__Task to complete__: Search the records for the string "orden", and show each line where it appears.

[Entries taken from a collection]
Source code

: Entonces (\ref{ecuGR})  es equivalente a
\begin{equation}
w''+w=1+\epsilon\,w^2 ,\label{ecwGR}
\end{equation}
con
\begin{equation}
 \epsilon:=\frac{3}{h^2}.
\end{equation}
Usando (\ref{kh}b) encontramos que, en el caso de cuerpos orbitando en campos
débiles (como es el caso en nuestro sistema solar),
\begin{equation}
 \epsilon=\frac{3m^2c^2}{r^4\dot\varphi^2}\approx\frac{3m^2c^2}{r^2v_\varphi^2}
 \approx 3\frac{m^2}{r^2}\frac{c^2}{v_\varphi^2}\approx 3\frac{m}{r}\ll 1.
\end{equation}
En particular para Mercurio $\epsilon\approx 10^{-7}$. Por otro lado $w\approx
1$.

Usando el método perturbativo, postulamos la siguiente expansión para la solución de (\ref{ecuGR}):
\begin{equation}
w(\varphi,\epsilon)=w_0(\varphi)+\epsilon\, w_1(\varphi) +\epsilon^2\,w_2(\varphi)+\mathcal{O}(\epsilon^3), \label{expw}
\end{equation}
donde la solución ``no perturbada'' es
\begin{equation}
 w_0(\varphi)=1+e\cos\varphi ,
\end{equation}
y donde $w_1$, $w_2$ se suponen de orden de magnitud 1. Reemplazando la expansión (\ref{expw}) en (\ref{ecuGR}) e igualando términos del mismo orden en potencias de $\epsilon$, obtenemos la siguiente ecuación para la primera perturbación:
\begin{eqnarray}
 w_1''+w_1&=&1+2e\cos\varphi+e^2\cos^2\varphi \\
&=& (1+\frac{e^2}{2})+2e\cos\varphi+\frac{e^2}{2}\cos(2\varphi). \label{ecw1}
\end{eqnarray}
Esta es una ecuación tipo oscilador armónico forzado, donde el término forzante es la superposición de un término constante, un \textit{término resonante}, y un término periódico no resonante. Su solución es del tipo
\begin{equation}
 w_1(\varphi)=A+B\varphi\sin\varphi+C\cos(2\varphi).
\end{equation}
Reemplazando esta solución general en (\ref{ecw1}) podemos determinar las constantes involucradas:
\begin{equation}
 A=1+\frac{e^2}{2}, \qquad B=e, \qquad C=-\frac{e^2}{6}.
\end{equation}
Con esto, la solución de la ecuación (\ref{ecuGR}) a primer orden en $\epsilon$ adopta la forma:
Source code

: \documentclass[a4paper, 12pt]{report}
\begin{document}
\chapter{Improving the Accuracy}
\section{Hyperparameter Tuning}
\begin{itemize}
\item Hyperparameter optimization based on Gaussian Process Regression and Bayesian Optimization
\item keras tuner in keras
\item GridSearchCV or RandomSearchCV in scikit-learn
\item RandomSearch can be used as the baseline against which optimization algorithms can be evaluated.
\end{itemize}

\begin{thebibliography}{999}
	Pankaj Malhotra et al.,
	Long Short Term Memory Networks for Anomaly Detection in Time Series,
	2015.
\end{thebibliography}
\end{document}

__Answer to this problem__:
y donde $w_1$, $w_2$ se suponen de orden de magnitud 1. Reemplazando la expansión (\ref{expw}) en (\ref{ecuGR}) e igualando términos del mismo orden en potencias de $\epsilon$, obtenemos la siguiente ecuación para la primera perturbación:
Con esto, la solución de la ecuación (\ref{ecuGR}) a primer orden en $\epsilon$ adopta la forma:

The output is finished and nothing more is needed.